> [EXERCISE DIRECTIONS] Print the line containing "04/11 23:00 |" and every later line of the records. Keep each one exactly as given, ending with the last.

** Opening EXERCISE INPUT block **

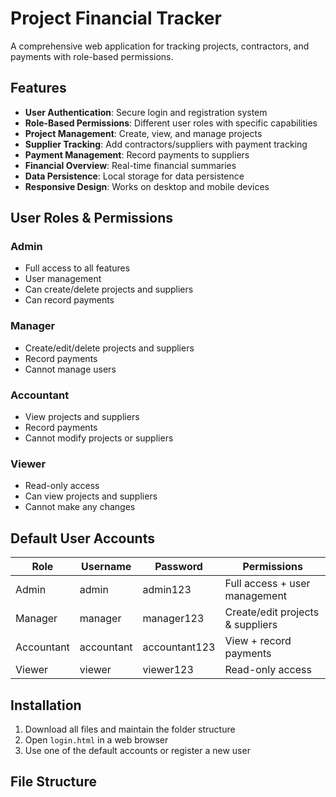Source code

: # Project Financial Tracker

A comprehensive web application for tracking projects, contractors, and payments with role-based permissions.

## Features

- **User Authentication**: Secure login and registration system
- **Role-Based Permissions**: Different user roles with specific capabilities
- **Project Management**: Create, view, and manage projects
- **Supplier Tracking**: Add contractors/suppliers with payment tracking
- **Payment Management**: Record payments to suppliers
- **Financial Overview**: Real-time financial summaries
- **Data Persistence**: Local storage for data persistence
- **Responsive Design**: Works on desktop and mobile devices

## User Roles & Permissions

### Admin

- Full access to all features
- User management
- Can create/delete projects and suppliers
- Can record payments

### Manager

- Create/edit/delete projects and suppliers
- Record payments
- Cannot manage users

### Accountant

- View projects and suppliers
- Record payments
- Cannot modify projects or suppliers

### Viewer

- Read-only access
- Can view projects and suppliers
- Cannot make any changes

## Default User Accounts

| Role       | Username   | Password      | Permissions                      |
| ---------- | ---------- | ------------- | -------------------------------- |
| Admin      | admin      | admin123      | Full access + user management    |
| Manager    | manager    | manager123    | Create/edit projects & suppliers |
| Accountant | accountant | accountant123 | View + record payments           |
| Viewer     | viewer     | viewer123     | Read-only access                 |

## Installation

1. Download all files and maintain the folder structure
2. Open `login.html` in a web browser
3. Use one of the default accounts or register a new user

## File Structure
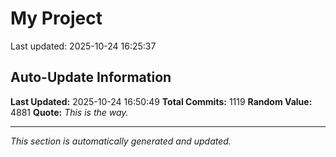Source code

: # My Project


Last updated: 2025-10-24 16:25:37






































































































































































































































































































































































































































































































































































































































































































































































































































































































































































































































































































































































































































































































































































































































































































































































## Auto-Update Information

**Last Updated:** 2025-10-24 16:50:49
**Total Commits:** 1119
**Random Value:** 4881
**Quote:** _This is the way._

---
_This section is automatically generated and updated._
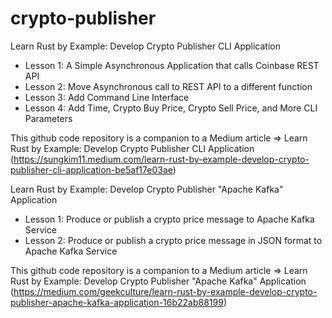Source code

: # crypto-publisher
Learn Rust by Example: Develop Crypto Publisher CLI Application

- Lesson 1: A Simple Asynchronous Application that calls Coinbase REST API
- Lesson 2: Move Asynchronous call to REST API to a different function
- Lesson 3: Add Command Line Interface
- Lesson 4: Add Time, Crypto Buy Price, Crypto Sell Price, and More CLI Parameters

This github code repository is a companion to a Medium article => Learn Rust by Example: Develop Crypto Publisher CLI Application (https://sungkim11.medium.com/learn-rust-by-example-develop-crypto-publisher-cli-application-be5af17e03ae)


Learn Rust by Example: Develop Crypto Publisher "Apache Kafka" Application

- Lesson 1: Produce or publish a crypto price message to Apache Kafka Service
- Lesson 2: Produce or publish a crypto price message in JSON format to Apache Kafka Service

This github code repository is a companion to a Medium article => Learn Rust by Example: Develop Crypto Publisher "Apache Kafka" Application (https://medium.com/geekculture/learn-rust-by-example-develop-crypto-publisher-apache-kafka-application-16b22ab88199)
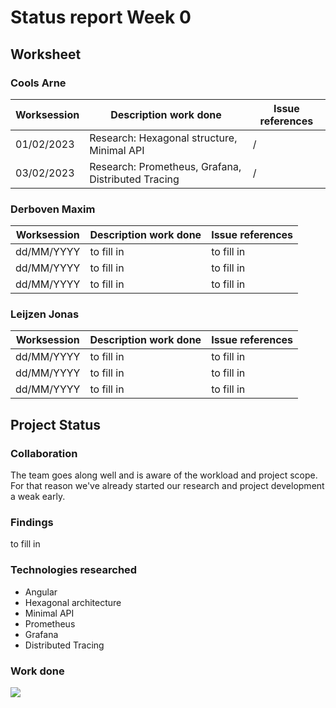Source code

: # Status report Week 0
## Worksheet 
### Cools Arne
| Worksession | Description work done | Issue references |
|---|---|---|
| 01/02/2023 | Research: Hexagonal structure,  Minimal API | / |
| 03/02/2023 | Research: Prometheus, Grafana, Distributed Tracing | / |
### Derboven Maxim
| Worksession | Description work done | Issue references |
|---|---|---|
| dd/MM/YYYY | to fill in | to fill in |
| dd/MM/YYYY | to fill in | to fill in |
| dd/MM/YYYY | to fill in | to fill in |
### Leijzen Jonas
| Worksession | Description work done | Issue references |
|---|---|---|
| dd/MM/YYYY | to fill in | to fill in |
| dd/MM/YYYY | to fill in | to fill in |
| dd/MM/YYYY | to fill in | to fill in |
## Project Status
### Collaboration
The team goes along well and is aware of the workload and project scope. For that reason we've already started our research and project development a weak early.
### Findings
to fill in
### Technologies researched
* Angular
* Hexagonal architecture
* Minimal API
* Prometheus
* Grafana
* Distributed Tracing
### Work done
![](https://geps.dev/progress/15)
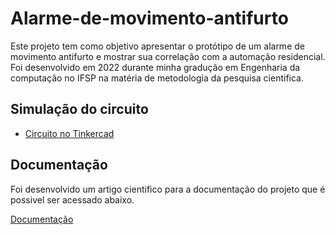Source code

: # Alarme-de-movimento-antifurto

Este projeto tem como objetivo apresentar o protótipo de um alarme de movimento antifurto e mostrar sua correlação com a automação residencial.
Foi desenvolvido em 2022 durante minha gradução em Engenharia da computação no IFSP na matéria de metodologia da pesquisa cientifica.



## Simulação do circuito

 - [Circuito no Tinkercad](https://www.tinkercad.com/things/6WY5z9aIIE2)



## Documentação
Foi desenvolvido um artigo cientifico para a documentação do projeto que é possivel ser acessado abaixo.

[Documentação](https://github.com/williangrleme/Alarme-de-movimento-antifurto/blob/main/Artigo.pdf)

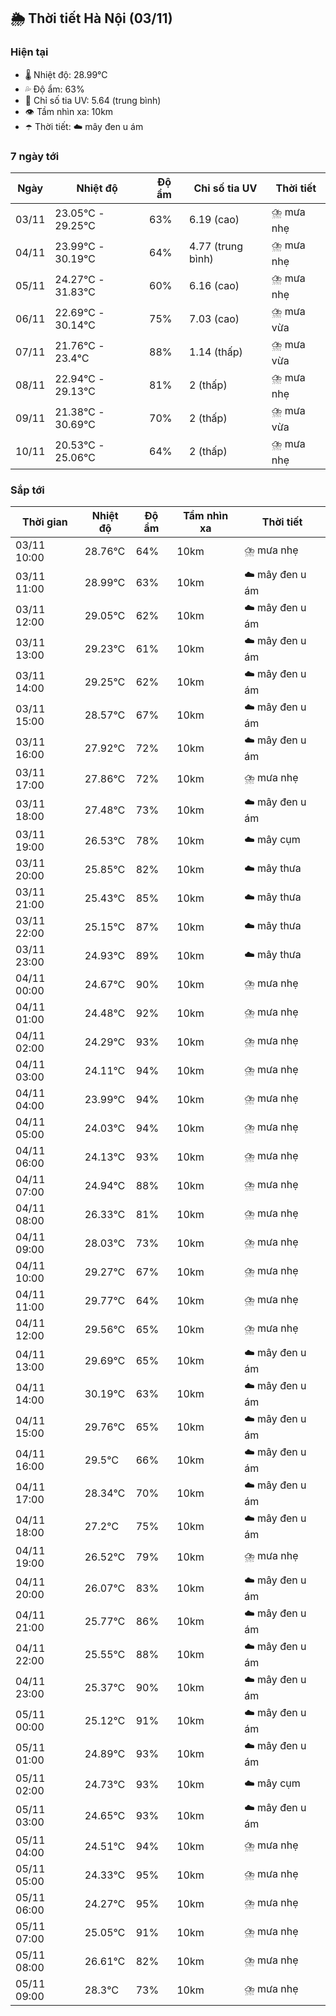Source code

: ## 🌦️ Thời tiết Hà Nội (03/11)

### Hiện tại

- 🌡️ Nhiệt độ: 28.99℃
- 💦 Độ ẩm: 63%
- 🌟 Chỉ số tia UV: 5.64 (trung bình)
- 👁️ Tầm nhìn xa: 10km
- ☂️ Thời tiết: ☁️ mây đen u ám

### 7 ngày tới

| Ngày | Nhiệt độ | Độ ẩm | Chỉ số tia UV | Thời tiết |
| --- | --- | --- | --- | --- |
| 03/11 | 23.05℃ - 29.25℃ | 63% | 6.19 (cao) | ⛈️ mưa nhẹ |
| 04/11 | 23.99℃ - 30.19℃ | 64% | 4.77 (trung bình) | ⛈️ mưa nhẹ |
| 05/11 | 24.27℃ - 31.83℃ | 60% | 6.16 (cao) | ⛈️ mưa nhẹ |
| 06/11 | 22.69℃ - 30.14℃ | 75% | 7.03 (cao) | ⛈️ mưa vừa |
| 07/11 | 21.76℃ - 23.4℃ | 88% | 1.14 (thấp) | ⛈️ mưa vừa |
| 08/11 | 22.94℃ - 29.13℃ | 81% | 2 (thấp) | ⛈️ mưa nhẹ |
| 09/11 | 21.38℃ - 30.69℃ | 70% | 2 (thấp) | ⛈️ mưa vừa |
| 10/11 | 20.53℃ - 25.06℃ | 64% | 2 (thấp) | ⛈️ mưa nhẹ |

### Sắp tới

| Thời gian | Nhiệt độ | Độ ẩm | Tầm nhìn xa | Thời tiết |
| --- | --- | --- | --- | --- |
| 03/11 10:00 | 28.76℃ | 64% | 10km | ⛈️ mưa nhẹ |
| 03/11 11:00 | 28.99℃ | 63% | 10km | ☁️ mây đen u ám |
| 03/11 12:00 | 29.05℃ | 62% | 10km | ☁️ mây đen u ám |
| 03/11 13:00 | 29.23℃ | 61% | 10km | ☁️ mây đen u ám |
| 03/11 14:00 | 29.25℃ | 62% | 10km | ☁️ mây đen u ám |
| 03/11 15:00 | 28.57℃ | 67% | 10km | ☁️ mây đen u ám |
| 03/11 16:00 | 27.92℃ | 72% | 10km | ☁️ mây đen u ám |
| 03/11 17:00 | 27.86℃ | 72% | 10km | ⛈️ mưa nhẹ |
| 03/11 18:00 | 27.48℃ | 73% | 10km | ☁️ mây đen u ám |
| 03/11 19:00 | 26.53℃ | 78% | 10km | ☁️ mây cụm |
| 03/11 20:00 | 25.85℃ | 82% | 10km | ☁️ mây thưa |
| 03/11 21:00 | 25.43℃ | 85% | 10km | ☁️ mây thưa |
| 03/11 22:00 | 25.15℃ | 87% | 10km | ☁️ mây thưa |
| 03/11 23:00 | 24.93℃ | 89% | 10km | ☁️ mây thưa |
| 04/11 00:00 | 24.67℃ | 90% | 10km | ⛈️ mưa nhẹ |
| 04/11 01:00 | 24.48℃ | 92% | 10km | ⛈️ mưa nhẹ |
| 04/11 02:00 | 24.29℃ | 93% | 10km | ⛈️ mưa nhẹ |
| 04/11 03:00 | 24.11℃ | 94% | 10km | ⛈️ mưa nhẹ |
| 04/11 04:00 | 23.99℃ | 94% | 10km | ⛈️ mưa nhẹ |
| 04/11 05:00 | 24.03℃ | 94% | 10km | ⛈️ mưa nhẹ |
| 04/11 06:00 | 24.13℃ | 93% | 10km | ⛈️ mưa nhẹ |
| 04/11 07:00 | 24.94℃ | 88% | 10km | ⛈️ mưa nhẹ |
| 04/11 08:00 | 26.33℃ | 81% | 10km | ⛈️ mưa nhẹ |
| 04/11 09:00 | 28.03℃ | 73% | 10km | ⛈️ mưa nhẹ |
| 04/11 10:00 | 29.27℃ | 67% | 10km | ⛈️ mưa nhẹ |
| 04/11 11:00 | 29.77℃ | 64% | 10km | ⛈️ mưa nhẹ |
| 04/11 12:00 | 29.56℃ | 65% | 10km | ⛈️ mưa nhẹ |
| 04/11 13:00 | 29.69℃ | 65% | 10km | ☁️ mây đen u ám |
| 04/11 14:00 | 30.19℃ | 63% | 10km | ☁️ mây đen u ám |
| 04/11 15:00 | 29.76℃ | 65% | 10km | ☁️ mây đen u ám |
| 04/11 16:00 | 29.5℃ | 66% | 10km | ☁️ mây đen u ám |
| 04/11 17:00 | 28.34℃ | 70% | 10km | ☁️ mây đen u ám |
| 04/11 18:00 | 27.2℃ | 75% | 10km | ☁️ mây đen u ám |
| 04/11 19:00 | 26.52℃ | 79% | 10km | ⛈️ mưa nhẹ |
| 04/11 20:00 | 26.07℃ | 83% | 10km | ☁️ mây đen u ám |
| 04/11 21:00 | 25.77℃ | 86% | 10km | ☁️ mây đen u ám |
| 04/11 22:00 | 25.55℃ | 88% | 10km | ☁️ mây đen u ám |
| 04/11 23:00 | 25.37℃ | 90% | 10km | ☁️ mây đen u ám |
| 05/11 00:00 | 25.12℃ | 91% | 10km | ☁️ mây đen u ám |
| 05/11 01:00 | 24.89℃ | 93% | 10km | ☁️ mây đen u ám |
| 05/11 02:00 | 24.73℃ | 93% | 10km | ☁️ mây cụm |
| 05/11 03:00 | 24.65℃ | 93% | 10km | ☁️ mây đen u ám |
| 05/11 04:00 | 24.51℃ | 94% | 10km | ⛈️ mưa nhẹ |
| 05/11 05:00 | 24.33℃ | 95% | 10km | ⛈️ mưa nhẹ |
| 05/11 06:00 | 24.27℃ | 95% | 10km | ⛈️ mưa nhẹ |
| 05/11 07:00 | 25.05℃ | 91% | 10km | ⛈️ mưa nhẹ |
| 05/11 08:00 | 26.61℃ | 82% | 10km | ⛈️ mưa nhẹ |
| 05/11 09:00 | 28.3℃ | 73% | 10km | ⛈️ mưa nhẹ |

** Closing EXERCISE INPUT block **

> [RESPONSE AREA]
| 04/11 23:00 | 25.37℃ | 90% | 10km | ☁️ mây đen u ám |
| 05/11 00:00 | 25.12℃ | 91% | 10km | ☁️ mây đen u ám |
| 05/11 01:00 | 24.89℃ | 93% | 10km | ☁️ mây đen u ám |
| 05/11 02:00 | 24.73℃ | 93% | 10km | ☁️ mây cụm |
| 05/11 03:00 | 24.65℃ | 93% | 10km | ☁️ mây đen u ám |
| 05/11 04:00 | 24.51℃ | 94% | 10km | ⛈️ mưa nhẹ |
| 05/11 05:00 | 24.33℃ | 95% | 10km | ⛈️ mưa nhẹ |
| 05/11 06:00 | 24.27℃ | 95% | 10km | ⛈️ mưa nhẹ |
| 05/11 07:00 | 25.05℃ | 91% | 10km | ⛈️ mưa nhẹ |
| 05/11 08:00 | 26.61℃ | 82% | 10km | ⛈️ mưa nhẹ |
| 05/11 09:00 | 28.3℃ | 73% | 10km | ⛈️ mưa nhẹ |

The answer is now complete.